EXERCISE GOAL:
Pick out each line in these entries that contains the string "NULL".

MATERIAL SUPPLIED:
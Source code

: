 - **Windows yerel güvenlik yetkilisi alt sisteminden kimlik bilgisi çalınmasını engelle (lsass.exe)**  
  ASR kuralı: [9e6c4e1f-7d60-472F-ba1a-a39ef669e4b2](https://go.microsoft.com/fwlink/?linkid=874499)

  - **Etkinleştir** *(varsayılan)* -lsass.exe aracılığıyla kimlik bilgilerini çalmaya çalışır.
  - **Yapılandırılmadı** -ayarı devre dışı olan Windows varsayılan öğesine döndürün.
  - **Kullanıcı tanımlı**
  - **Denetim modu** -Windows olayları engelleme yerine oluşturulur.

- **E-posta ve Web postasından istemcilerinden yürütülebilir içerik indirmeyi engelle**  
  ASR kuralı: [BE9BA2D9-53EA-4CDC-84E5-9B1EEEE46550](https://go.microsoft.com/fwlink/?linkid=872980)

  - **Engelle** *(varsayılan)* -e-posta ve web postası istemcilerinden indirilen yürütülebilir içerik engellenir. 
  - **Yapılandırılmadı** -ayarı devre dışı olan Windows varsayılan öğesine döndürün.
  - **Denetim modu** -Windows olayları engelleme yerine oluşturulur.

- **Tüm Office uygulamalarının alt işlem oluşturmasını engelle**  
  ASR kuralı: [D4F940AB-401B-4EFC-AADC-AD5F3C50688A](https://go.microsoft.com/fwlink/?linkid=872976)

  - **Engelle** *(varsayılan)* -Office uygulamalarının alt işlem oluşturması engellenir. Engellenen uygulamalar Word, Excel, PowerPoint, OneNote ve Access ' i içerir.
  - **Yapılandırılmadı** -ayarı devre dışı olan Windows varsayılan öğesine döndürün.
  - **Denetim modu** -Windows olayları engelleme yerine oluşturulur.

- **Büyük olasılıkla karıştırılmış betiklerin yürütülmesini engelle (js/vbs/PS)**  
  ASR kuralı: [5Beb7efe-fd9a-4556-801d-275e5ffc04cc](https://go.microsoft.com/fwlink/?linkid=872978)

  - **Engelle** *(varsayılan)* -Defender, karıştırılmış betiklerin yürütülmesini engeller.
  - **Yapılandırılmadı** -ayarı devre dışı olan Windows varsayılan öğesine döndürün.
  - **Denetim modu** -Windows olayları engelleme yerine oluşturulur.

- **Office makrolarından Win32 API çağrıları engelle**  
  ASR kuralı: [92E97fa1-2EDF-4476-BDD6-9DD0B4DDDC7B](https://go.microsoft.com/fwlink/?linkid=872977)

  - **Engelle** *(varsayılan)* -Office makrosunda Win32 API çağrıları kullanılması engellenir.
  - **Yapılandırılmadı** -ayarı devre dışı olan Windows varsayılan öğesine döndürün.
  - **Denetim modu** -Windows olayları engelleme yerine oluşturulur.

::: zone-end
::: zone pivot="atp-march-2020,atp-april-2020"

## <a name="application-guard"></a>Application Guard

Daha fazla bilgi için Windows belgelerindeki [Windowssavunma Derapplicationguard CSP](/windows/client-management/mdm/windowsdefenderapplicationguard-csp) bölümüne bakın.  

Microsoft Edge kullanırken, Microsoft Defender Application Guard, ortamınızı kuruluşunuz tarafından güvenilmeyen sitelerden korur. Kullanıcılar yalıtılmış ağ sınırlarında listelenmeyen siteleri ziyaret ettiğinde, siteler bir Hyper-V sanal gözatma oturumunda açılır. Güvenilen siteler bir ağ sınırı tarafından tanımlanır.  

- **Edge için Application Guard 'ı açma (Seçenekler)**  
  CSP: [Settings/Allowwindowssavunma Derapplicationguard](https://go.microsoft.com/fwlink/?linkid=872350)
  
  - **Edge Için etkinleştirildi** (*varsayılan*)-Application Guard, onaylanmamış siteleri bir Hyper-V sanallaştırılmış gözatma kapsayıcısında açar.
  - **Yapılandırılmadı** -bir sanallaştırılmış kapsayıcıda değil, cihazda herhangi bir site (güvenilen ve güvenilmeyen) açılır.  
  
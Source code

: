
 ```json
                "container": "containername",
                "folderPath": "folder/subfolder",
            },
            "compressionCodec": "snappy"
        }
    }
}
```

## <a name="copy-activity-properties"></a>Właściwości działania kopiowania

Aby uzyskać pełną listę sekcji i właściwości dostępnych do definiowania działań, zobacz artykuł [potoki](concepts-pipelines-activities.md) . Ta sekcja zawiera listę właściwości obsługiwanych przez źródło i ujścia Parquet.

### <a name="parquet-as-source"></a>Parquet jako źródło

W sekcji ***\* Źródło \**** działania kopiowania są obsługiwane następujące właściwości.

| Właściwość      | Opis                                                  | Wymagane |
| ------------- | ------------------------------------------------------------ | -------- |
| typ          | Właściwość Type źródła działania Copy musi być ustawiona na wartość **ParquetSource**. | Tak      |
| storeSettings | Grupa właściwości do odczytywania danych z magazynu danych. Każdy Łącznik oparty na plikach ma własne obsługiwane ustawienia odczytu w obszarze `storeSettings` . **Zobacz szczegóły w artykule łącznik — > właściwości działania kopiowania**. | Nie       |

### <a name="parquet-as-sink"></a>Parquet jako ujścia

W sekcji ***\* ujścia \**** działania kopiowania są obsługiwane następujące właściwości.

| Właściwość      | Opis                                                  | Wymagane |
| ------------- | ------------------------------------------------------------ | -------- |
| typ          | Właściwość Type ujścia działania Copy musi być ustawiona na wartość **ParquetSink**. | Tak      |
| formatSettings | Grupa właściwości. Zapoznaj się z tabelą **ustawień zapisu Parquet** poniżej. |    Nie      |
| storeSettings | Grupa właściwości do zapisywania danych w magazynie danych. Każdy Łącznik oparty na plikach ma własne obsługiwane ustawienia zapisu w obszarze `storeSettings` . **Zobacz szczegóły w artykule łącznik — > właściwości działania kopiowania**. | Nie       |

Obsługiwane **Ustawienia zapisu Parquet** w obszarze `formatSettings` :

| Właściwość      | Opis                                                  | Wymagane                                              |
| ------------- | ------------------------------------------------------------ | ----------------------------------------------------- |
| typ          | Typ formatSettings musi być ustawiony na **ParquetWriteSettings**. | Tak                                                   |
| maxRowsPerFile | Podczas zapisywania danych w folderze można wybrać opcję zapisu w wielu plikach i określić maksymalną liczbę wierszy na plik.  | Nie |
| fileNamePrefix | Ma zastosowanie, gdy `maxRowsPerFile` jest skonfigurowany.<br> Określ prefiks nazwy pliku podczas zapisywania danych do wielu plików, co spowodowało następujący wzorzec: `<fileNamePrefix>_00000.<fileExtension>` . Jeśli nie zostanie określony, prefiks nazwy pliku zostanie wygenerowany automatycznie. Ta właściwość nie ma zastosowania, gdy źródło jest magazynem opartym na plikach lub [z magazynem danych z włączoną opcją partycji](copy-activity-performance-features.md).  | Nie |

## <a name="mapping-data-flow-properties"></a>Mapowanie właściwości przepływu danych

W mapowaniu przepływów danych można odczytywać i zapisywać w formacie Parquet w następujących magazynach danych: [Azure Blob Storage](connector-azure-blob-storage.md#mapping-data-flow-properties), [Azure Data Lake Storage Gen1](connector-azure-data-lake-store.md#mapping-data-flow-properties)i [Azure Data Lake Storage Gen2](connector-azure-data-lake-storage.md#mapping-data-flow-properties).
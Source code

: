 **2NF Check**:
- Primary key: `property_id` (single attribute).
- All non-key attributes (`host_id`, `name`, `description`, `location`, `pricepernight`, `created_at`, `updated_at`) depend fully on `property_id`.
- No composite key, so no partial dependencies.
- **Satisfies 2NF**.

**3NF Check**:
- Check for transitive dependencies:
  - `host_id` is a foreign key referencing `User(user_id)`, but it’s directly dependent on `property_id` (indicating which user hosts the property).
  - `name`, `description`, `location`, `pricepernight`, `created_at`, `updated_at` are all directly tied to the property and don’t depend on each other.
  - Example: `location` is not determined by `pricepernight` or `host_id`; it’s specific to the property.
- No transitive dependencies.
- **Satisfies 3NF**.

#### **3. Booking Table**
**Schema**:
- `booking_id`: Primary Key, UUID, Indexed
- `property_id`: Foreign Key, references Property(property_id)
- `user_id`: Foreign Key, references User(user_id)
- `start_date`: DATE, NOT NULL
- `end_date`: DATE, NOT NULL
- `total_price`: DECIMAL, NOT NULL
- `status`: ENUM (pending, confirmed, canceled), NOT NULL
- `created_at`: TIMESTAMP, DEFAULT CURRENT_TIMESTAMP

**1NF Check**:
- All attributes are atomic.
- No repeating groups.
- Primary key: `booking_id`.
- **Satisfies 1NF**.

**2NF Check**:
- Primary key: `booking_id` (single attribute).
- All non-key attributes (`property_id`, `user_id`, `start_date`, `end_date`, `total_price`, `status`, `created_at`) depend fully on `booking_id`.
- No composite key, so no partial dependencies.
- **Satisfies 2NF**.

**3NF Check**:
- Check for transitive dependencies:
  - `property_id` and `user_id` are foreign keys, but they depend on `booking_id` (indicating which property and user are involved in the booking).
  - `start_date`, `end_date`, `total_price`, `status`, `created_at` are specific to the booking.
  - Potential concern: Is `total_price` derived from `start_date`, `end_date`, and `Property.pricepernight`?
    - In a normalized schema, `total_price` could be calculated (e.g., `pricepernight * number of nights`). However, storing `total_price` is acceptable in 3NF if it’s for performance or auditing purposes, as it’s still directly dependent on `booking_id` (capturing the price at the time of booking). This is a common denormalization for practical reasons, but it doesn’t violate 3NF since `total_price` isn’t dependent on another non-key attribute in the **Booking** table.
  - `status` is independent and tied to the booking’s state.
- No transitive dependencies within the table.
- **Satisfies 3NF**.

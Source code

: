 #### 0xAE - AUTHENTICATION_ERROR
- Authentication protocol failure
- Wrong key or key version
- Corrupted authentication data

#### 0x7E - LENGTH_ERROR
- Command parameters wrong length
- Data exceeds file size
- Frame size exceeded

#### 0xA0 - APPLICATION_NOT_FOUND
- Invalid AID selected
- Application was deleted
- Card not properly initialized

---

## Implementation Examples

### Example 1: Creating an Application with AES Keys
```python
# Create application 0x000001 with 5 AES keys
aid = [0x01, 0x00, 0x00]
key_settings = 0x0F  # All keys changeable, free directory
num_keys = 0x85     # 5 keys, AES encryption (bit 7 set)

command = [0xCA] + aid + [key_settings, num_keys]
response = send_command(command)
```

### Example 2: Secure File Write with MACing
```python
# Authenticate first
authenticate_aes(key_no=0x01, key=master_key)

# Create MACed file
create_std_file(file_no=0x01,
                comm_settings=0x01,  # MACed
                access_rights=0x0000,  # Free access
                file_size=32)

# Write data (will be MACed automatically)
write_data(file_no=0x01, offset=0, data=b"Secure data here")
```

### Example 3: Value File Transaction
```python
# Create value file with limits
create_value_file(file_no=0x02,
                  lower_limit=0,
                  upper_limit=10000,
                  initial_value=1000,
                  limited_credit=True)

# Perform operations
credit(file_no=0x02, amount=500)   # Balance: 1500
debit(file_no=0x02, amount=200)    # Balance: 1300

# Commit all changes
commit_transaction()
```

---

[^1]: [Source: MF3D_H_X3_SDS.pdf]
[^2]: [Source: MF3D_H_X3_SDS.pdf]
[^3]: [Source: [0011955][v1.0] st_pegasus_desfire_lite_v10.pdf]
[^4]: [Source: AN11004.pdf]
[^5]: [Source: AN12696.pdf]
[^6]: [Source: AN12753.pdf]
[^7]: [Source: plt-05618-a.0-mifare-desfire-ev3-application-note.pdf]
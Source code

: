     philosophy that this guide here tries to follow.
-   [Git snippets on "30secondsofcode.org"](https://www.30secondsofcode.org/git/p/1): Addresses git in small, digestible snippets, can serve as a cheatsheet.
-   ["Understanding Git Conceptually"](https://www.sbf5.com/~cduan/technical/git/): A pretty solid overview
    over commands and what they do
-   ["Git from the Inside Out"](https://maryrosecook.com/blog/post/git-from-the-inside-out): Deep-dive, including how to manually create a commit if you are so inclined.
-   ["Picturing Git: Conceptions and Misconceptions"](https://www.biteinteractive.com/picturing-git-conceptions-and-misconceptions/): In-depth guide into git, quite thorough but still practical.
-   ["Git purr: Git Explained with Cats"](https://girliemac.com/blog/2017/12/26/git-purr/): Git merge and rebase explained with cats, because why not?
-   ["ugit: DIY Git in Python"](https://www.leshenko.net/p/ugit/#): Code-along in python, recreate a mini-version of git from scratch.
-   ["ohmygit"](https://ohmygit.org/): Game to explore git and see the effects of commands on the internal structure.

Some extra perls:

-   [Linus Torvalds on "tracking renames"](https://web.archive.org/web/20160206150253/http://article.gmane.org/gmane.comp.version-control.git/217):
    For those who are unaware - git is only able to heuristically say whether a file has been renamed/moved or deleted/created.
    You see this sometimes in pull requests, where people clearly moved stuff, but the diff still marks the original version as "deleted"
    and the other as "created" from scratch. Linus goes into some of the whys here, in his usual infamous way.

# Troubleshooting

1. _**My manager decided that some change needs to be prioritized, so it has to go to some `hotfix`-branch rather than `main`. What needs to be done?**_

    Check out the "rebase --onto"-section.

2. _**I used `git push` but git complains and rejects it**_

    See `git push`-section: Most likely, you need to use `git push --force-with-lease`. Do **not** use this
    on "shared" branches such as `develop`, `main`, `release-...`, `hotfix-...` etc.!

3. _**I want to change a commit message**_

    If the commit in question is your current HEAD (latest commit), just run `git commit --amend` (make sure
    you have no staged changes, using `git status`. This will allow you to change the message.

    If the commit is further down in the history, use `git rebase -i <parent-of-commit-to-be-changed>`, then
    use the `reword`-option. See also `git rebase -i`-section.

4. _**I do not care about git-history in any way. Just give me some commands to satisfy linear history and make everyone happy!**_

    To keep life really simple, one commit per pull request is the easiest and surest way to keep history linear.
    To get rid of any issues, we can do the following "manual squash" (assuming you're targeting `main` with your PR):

SOLUTION FOR THIS PROBLEM:
- `start_date`: DATE, NOT NULL
- `end_date`: DATE, NOT NULL
- `total_price`: DECIMAL, NOT NULL
- `status`: ENUM (pending, confirmed, canceled), NOT NULL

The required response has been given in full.